Page MenuHomePhabricator

af-nb-db-2.automation-framework.eqiad.wmflabs has broken network
Closed, ResolvedPublic

Description

For T232429: Create in-cloud, cloud-vps-wide cumin masters I was looking at what hosts are *not* currently responding to cumin. One of them is this host with this error:
ssh: connect to host af-nb-db-2.automation-framework.eqiad.wmflabs port 22: No route to host
Now that's interesting, that should never happen for a host under eqiad.wmflabs, ever. It turns out that the IP in Designate for this is 172.16.6.245, but openstack-browser reveals something strange about the networking setup on this instance:

image.png (23×1 px, 8 KB)

It has two internal IP addresses listed, the second of them being 172.16.6.244. It turns out that IP *does* function:

krenair@cloud-cumin-01:~$ ssh 172.16.6.244
Permission denied (publickey).

(keys are broken there but that's a minor thing in comparison)
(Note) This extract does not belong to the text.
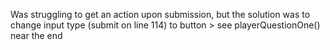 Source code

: Was struggling to get an action upon submission, but the solution was to change input type (submit on line 114) to button > see playerQuestionOne() near the end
Why and how does this host have multiple internal IPs? What should happen if a host ends up with this?

Event Timeline

Nova seems to associate @crusnov with this server
Addresses data:

{
    'lan-flat-cloudinstances2b': [
        {
            'OS-EXT-IPS-MAC:mac_addr': 'fa:16:3e:8e:7d:5e',
            'version': 4,
            'addr': '172.16.6.244',
            'OS-EXT-IPS:type': 'fixed'
        },
        {
            'OS-EXT-IPS-MAC:mac_addr': 'fa:16:3e:f0:8e:7a',
            'version': 4,
            'addr': '172.16.6.245',
            'OS-EXT-IPS:type': 'fixed'
        }
    ]
}

@crusnov is this instance working at all? If not please could you try deleting it, and if needed, re-create?

@aborrero it looks like arturo-k8s-test-3.openstack.eqiad.wmflabs has also got this issue

This is an error that sometimes happens during VM creation -- I think it's something like...

  1. VM is scheduled
  2. IP is allocated by Neutron
  3. Scheduled VM fails to come up (possibly due to a cloudvirt being offline)
  4. VM is rescheduled
  5. IP is allocated by Neutron

etc.

As far as I know it only happens to brand new VMs so never damages any actual work in progress. And I don't know if the bug is still present in Newton.

Probably best to just delete the affected VM and wait and see if it happens again.

taavi subscribed.

VM no longer exists.